Nous sommes tous (ou presque) conscients maintenant que les choses ne tournent plus rond et qu’il y a dans l’air des changements majeurs qui vont transformer notre vie.
La morosité, la déprime et le stress ambiant ne sont sans doute pas sans liens avec l’impression que nous avons que le monde est dans une impasse, dont on ne perçoit pas l’issue.
"Il s’agit d’apprendre à espérer". (Ernst Bloch).
Tracer un chemin optimiste et fraternel pour l’avenir de la planète, c’est mieux que de jouer les oiseaux de mauvaise augure, ce qu’on a beaucoup reproché aux alarmes écologistes. C’est surtout créer une attente positive dans nos têtes, alimenter nos coeurs d’espérance, faciliter l’émergence de nouvelles façons de vivre, de se représenter la réalité, de voir le monde et l’avenir de la planète, plus sûrement qu’en mettant le doigt sur toutes nos tares.
Si on regarde trop sous la queue du cheval, nous disait un formateur psychothérapeute, on va nécessairement trouver du crottin.
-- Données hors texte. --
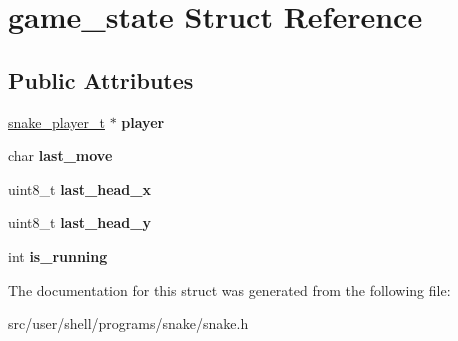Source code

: \hypertarget{structgame__state}{}\section{game\+\_\+state Struct Reference}
\label{structgame__state}
\subsection*{Public Attributes}
\begin{DoxyCompactItemize}
\item 
\mbox{\label{structgame__state_a10306c3522cbea8dc1fe28a497cae62d}} 
\hyperlink{structsnake__player}{snake\+\_\+player\+\_\+t} $\ast$ {\bfseries player}
\item 
\mbox{\label{structgame__state_a491b5c70e5f1696d37c49f1175d0dbf1}} 
char {\bfseries last\+\_\+move}
\item 
\mbox{\label{structgame__state_ac3f389116f44019310c31073e98414be}} 
uint8\+\_\+t {\bfseries last\+\_\+head\+\_\+x}
\item 
\mbox{\label{structgame__state_ae7d2cee339a8e0a8d3d6a6e394c13955}} 
uint8\+\_\+t {\bfseries last\+\_\+head\+\_\+y}
\item 
\mbox{\label{structgame__state_a97c57918ab24d615c26082cd1de69ad4}} 
int {\bfseries is\+\_\+running}
\end{DoxyCompactItemize}


The documentation for this struct was generated from the following file\+:\begin{DoxyCompactItemize}
\item 
src/user/shell/programs/snake/snake.\+h\end{DoxyCompactItemize}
Il vaut mieux apprendre à galoper.
Je pense que c’est ce que fait Jeremy Rifkin.
Je ne peux que vous inviter à galoper. N’est-ce pas un bon plan pour 2015 ?
Et cela parait aussi un beau message de Noël.
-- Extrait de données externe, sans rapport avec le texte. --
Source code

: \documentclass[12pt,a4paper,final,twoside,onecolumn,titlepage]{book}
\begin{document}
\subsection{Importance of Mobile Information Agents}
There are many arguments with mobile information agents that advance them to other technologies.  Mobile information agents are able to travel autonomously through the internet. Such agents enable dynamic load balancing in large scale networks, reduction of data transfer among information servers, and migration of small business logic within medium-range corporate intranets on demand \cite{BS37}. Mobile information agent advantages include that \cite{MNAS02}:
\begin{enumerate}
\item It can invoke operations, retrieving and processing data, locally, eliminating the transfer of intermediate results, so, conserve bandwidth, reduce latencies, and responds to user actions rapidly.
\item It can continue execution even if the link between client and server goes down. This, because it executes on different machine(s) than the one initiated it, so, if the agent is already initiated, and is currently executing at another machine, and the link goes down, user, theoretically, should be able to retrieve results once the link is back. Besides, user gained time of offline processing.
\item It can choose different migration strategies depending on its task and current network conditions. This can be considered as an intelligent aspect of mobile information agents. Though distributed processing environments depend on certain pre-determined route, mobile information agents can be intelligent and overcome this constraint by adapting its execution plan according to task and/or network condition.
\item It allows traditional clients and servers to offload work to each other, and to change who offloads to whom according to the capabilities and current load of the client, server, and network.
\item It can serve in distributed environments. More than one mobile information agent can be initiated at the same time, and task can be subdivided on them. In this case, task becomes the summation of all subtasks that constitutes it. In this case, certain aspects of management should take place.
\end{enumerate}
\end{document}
En personne éclairée, le point de départ de Jeremy Rifkin est le constat que nous vivons une crise majeure dont les aspects les plus dramatiques sont au premier chef environnementale, du fait de notre façon de vivre.
"La facture entropique de l’ère industrielle est arrivée. L’accumulation des émissions de dioxyde de carbone dans l’atmosphère, dues à la combustion massive d’énergie carbonique, a déclenché le changement climatique et la destruction globale de la biosphère terrestre. Cela remet en cause le modèle économique existant."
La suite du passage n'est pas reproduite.